## Plain-text document sources
○ ○ ○ ○

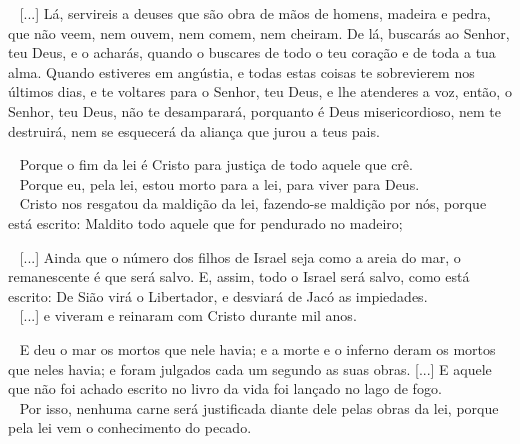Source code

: \documentclass[12pt,aspectratio=169]{beamer}
\newcommand{\ver}[1]{%
    \raisebox{0.50ex}{%
        \scalebox{1.1}{%
            \pmb{\textbf{\textcolor{BSpbg}{#1}}}%
        }%
    }%
}
\newcommand{\QUOTE}[1]{%
    \par\noindent\hspace*{0.1\linewidth}%
    \begin{minipage}{0.8\linewidth}%
        \linespread{1.35}\large{#1}%
    \end{minipage}%
}
\newcommand{\WIDEQUOTE}[1]{%
    \par\noindent\hspace*{0.02\linewidth}%
    \begin{minipage}{0.92\linewidth}%
        \linespread{1.25}\large{#1}%
    \end{minipage}%
}
\newcommand{\RED}[1]{{\textcolor{TXred}{#1}}}
\newcommand{\YEL}[1]{{\textcolor{TXyel}{#1}}}
\newcommand{\GRE}[1]{{\textcolor{TXgre}{#1}}}
\newcommand{\CYA}[1]{{\textcolor{TXcya}{#1}}}
\newcommand{\MAG}[1]{{\textcolor{TXmag}{#1}}}
\newcommand{\BRI}[1]{{\textcolor{BSpbg}{#1}}}   %
\begin{document}
    \begin{frame}
        \WIDEQUOTE{%
            \ver{(ARC) Dt~4.25--31}~%
            [...] Lá, \RED{servireis a deuses que são obra de  mãos  de  homens,  madeira  e
            pedra}, que não veem, nem ouvem, nem comem, nem cheiram. \CYA{De lá, buscarás ao
            Senhor, teu Deus}, e \GRE{o acharás, quando o buscares de todo o teu  coração  e
            de toda a tua alma}. Quando estiveres \BRI{em angústia, e todas estas coisas  te
            sobrevierem} \MAG{nos últimos dias}, e te \CYA{voltares para o Senhor, teu Deus,
            e lhe atenderes a voz}, então, \GRE{o Senhor,  teu  Deus,  não  te  desamparará,
            porquanto é Deus misericordioso, nem te destruirá, nem se esquecerá  da  aliança
            que jurou a teus pais}.
        }
    \end{frame}

    \begin{frame}
        \QUOTE{%
            \ver{(ARC) Rm~10.4}~%
            Porque \MAG{o fim da lei é Cristo} para justiça de todo aquele que crê.
            \\[\medskipamount]
            \ver{(ARC) Gl~2.19}~%
            Porque eu, pela lei, \MAG{estou morto para a lei}, para viver para Deus.
            \\[\medskipamount]
            \ver{(ARC) Gl~3.13}~%
            \MAG{Cristo nos resgatou da maldição  da  lei},  fazendo-se  maldição  por  nós,
            porque está escrito: Maldito todo aquele que for pendurado no madeiro;
        }
    \end{frame}

    \begin{frame}
        \QUOTE{%
            \ver{(ARC) Rm~9.27;~11.26}~%
            [...] Ainda que o número dos filhos de \YEL{Israel} seja como a  areia  do  mar,
            \CYA{o remanescente é que será salvo}. E, assim, \MAG{todo o Israel será salvo},
            como está escrito: \YEL{De Sião  virá  o  Libertador,  e  desviará  de  Jacó  as
            impiedades}.
            \\[\medskipamount]
            \ver{(ARC) Ap~20.4}~%
            [...] e viveram e \MAG{reinaram com Cristo durante mil anos}.
        }
    \end{frame}

    \begin{frame}
        \QUOTE{%
            \ver{(ARC) Ap~20.13,15}~%
            E deu o mar os mortos que nele havia; e a morte e o inferno deram os mortos  que
            neles havia; \RED{e foram julgados cada um  segundo  as  suas  obras}.  [...]  E
            aquele que não foi achado escrito no livro da vida \RED{foi lançado no  lago  de
            fogo}.
            \\[\medskipamount]
            \ver{(ARC) Rm~3.20}~%
            Por isso, \RED{nenhuma carne será justificada diante dele pelas obras  da  lei},
            porque pela lei vem o conhecimento do pecado.
        }
    \end{frame}
\end{document}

○ ○ ○ ○

## Task item
Report all lines of the data that include the word "noindent".

## Written answer
    \par\noindent\hspace*{0.1\linewidth}%
    \par\noindent\hspace*{0.02\linewidth}%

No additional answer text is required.